• [ABOUT THIS TASK]
Copies of all lines containing the string "blob" are needed from the data below.

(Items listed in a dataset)
· · · · ·

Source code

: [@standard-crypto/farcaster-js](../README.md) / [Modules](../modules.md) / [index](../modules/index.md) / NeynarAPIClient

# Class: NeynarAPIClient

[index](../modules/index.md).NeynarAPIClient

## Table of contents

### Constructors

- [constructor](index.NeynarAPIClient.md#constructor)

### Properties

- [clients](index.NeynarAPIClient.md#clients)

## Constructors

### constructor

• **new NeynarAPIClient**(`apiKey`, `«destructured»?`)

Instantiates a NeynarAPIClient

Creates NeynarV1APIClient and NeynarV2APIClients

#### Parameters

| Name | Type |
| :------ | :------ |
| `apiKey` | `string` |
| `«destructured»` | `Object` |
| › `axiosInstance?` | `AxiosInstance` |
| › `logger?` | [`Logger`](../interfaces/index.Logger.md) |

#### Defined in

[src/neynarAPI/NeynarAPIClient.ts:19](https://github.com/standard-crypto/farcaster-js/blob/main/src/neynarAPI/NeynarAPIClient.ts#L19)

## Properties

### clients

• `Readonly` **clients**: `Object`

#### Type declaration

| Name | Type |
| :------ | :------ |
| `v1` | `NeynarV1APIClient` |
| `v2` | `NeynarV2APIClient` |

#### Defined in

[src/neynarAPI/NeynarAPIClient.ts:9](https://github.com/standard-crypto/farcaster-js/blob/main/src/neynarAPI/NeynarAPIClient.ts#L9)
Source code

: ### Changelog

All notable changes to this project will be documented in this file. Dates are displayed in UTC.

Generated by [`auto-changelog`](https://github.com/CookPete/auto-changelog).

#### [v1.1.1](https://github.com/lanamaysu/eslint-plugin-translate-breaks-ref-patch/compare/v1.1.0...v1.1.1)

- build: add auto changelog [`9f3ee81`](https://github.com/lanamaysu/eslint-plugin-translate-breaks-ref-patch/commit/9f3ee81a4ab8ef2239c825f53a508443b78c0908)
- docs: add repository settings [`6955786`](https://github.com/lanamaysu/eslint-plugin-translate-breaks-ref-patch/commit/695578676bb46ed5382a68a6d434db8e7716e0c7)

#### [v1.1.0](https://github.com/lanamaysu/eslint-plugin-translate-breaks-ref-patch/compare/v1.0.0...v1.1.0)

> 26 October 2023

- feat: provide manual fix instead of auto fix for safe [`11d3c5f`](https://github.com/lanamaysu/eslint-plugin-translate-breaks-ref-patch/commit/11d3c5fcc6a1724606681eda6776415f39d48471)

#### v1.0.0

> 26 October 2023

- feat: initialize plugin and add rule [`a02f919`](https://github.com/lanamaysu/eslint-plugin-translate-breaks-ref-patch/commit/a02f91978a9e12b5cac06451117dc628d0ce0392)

· · · · ·

• [ANSWER BELOW]
[src/neynarAPI/NeynarAPIClient.ts:19](https://github.com/standard-crypto/farcaster-js/blob/main/src/neynarAPI/NeynarAPIClient.ts#L19)
[src/neynarAPI/NeynarAPIClient.ts:9](https://github.com/standard-crypto/farcaster-js/blob/main/src/neynarAPI/NeynarAPIClient.ts#L9)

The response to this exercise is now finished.